— WHAT YOU NEED TO DO —
Only the lines from the one with "https://flow-mer.org.au/" to the end of the data below should be given again, exactly as written.

— RECORDS SUPPLIED —
◇ ◇ ◇

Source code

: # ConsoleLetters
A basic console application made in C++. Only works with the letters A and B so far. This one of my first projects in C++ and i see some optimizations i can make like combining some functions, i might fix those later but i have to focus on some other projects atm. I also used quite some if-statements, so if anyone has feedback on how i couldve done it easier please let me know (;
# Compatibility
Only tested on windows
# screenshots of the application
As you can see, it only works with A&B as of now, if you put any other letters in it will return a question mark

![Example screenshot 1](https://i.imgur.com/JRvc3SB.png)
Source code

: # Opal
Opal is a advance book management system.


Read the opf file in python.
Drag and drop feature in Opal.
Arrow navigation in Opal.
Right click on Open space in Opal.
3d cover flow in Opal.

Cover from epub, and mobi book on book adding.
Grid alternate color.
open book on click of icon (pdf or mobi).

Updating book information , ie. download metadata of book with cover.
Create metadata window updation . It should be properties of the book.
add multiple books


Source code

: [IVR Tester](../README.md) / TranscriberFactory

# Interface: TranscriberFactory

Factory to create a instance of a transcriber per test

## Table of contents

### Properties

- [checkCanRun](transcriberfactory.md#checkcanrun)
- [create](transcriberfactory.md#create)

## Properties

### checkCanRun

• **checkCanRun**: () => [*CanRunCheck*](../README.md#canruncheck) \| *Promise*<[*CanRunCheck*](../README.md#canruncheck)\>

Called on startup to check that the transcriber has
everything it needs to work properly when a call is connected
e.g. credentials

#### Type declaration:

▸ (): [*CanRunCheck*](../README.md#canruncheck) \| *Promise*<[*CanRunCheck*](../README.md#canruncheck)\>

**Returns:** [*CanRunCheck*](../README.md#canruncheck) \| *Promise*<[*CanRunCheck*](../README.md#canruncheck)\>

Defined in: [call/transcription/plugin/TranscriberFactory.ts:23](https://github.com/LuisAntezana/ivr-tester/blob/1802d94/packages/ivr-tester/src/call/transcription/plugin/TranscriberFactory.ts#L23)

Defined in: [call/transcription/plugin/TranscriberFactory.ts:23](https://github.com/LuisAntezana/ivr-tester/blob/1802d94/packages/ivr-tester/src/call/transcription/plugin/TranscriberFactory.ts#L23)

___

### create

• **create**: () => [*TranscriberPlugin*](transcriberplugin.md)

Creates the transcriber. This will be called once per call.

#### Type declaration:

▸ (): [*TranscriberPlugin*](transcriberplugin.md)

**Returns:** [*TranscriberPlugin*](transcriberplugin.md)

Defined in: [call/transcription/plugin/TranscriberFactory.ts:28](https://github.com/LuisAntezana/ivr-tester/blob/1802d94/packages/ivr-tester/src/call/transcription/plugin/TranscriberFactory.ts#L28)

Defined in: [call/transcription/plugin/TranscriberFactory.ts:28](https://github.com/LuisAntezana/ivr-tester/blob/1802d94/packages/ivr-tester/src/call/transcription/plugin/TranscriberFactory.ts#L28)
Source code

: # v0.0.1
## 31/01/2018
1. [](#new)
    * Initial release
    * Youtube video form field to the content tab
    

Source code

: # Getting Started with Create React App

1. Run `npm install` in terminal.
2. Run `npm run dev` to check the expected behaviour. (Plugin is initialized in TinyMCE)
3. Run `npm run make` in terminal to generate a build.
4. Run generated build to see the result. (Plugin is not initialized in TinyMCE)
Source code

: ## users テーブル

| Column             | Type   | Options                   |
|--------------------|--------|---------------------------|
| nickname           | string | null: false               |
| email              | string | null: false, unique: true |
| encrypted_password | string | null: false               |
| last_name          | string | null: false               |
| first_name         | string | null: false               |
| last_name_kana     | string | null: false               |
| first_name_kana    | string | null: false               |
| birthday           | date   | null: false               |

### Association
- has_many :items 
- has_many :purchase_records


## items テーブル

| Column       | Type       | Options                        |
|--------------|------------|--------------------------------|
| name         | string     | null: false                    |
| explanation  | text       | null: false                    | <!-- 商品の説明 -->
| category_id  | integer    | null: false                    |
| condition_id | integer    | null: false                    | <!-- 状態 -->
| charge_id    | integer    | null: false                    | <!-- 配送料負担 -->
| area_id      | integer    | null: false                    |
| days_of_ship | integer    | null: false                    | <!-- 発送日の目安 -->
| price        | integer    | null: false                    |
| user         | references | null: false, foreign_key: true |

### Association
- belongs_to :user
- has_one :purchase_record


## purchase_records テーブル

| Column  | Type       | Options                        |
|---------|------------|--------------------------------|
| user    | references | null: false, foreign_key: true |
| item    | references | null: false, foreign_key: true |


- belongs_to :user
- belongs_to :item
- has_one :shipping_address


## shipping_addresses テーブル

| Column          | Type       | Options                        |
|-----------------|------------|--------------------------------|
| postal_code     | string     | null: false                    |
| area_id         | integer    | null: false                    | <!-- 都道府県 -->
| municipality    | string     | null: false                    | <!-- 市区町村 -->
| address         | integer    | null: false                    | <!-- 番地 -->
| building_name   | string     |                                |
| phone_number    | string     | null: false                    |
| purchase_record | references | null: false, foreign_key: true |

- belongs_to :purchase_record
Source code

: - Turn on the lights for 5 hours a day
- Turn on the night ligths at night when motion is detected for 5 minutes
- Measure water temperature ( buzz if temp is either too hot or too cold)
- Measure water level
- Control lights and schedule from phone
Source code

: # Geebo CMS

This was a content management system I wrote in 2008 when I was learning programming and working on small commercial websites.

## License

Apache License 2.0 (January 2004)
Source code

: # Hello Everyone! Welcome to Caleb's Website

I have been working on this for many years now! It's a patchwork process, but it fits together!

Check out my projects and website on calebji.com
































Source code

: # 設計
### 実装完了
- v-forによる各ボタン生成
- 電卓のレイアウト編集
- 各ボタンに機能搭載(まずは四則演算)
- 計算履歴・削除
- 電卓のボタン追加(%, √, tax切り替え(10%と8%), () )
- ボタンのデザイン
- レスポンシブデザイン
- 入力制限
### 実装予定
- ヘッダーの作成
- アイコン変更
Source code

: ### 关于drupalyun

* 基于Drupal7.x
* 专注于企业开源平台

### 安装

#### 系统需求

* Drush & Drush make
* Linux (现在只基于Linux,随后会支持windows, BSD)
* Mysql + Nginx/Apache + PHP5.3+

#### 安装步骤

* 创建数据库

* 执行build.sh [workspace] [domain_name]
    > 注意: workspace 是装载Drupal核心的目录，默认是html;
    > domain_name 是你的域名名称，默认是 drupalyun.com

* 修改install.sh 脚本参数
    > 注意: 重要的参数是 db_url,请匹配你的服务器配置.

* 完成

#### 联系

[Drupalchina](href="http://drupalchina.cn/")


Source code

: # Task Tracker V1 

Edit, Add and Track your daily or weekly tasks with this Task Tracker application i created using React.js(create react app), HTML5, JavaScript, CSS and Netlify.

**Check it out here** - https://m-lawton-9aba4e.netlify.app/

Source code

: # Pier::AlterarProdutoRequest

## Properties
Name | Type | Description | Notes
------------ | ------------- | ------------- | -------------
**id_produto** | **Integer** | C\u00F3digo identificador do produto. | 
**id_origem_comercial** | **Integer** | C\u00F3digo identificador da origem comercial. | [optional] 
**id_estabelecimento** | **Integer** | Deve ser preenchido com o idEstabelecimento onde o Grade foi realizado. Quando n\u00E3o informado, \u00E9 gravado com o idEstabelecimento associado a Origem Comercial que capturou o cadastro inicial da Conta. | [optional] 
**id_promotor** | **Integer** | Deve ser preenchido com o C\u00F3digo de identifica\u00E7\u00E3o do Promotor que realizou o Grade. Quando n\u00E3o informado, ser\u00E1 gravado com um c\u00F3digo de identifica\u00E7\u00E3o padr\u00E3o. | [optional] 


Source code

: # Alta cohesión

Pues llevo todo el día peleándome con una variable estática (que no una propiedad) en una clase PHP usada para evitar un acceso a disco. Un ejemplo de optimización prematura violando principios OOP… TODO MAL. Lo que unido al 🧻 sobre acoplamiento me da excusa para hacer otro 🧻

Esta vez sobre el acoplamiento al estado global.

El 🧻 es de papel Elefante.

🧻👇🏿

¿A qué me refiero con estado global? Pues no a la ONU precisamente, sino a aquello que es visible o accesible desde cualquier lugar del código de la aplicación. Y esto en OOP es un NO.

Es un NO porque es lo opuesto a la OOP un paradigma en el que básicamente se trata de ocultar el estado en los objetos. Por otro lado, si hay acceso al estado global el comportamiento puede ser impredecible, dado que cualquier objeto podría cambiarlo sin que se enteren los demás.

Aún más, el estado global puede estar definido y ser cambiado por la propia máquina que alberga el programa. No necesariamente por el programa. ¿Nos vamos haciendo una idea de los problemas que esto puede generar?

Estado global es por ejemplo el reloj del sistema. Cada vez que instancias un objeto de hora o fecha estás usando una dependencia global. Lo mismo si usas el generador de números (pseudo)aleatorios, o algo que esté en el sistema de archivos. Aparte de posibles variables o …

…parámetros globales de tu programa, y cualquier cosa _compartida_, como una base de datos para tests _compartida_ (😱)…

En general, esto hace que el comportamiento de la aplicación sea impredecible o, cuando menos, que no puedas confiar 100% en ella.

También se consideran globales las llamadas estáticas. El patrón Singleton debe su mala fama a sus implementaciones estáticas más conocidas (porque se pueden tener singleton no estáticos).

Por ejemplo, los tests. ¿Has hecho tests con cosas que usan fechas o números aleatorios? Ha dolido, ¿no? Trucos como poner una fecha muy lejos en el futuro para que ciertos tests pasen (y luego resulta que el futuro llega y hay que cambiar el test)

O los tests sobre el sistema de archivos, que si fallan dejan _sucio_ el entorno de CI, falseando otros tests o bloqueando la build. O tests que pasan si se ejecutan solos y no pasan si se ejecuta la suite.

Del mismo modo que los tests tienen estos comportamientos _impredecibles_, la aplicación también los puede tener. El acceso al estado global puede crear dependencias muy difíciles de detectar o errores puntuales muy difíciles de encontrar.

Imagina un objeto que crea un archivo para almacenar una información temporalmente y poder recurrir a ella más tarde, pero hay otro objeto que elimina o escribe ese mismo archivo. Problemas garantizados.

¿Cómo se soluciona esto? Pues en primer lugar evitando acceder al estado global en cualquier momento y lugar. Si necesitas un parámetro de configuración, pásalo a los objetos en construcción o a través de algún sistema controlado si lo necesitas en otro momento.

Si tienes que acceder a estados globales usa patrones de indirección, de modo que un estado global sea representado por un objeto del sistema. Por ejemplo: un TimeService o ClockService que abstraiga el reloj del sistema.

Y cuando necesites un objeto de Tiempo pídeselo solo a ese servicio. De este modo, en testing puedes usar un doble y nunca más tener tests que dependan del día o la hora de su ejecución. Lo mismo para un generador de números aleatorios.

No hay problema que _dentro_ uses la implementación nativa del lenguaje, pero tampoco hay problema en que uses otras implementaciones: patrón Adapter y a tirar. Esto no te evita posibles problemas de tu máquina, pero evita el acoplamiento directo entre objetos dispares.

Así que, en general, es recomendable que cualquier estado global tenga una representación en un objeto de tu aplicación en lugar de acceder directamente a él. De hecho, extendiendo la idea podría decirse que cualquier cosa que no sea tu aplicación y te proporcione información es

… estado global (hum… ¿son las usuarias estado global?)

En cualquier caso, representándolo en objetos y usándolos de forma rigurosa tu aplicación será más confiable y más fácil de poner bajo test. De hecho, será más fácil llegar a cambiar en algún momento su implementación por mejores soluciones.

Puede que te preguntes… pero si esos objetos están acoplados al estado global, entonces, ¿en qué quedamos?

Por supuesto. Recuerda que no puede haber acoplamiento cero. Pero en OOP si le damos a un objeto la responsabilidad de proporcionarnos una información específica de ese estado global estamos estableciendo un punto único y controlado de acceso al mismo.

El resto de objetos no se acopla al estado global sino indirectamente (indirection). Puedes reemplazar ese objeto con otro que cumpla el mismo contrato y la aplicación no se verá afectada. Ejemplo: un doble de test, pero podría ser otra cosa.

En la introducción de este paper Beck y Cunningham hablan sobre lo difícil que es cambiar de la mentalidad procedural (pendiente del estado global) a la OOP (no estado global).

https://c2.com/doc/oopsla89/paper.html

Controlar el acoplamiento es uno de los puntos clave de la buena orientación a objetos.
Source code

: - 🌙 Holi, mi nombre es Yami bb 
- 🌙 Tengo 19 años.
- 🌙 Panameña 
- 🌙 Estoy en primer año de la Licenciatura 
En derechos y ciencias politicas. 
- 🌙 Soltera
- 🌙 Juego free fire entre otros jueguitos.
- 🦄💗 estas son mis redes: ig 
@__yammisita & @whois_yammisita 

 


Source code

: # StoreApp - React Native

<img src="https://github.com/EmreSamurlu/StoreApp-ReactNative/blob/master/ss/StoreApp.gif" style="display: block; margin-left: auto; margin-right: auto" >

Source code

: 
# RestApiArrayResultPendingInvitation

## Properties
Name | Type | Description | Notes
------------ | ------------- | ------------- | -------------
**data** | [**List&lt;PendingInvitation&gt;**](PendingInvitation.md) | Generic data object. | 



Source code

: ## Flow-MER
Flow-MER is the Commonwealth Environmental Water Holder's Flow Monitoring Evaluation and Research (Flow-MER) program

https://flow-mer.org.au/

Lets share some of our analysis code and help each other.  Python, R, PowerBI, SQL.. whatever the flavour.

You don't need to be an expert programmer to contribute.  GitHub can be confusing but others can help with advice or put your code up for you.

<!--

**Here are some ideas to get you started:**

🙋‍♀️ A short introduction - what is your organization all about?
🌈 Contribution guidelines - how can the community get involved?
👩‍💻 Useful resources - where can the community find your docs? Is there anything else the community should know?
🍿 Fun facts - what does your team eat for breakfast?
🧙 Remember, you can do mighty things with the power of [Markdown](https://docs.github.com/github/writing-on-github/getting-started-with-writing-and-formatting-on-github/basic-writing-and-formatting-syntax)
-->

◇ ◇ ◇

— SOLUTION FOR THIS TASK —
https://flow-mer.org.au/

Lets share some of our analysis code and help each other.  Python, R, PowerBI, SQL.. whatever the flavour.

You don't need to be an expert programmer to contribute.  GitHub can be confusing but others can help with advice or put your code up for you.

<!--

**Here are some ideas to get you started:**

🙋‍♀️ A short introduction - what is your organization all about?
🌈 Contribution guidelines - how can the community get involved?
👩‍💻 Useful resources - where can the community find your docs? Is there anything else the community should know?
🍿 Fun facts - what does your team eat for breakfast?
🧙 Remember, you can do mighty things with the power of [Markdown](https://docs.github.com/github/writing-on-github/getting-started-with-writing-and-formatting-on-github/basic-writing-and-formatting-syntax)
-->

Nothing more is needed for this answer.